• **What the task requires**
Select and copy out every line in the records containing "false".

• **Supplied records**
━━━━━━━━

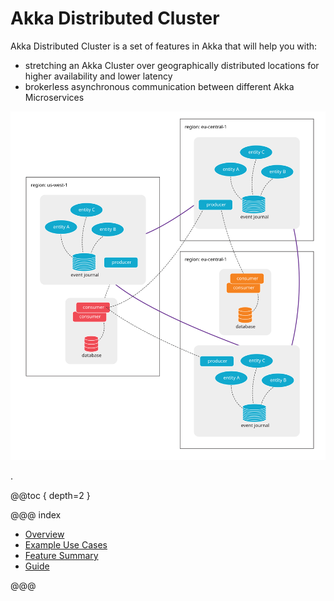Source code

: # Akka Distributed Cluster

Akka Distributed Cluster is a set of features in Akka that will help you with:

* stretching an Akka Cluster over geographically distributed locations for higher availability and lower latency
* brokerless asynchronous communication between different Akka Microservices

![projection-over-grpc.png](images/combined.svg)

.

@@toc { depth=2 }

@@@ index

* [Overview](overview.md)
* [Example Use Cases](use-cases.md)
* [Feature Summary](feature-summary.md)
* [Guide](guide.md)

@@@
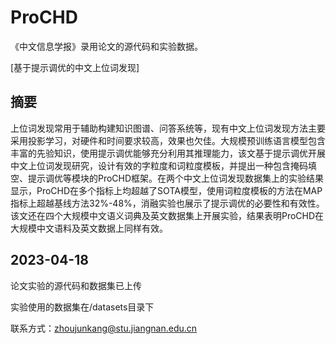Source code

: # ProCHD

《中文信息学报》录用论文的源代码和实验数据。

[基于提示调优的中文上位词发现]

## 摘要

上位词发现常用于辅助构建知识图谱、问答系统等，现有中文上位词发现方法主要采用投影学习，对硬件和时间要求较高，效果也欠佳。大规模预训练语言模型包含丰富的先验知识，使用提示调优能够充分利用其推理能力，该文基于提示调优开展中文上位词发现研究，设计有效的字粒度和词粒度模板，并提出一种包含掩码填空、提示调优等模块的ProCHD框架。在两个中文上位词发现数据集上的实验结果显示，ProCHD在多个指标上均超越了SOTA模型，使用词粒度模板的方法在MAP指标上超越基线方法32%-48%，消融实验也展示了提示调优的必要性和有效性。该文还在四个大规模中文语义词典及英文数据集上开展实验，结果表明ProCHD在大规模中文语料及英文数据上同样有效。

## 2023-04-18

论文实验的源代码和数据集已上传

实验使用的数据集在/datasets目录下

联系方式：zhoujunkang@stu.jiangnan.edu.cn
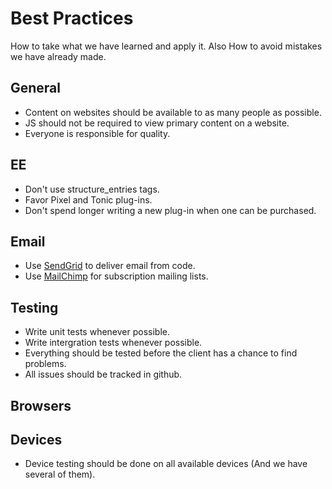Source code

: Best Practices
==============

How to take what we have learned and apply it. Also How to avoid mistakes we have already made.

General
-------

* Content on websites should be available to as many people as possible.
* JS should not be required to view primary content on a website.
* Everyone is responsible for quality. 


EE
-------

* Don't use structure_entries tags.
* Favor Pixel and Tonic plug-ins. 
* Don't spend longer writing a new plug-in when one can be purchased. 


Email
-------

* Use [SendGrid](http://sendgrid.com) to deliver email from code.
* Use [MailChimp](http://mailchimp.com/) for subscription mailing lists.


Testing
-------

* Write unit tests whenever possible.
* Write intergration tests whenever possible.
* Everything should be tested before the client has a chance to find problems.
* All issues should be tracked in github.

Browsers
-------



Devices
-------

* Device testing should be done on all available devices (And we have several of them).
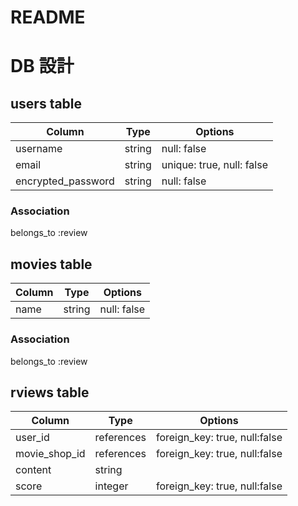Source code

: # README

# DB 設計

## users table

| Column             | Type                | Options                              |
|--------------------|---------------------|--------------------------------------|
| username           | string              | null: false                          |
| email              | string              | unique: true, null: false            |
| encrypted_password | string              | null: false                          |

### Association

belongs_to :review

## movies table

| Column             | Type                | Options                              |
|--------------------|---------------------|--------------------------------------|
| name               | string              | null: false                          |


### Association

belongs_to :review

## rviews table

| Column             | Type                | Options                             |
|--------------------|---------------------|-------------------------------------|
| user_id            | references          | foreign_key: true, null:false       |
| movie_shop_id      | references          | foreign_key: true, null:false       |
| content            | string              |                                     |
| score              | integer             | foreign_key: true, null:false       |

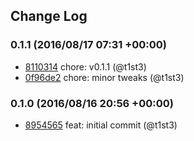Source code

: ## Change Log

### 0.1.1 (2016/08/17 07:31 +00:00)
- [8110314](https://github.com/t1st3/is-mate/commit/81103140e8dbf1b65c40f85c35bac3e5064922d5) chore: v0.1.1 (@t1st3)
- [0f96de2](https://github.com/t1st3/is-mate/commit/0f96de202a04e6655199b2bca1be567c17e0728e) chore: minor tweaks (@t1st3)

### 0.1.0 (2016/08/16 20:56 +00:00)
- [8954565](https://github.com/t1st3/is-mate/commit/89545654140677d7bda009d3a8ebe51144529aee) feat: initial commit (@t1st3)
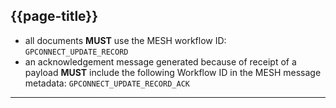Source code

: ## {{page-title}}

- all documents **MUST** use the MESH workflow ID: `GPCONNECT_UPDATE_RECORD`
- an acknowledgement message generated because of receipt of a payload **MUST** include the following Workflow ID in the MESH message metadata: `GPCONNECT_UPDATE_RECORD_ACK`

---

━━━━━━━━

• **Worked solution**
| username           | string              | null: false                          |
| email              | string              | unique: true, null: false            |
| encrypted_password | string              | null: false                          |
| name               | string              | null: false                          |
| user_id            | references          | foreign_key: true, null:false       |
| movie_shop_id      | references          | foreign_key: true, null:false       |
| score              | integer             | foreign_key: true, null:false       |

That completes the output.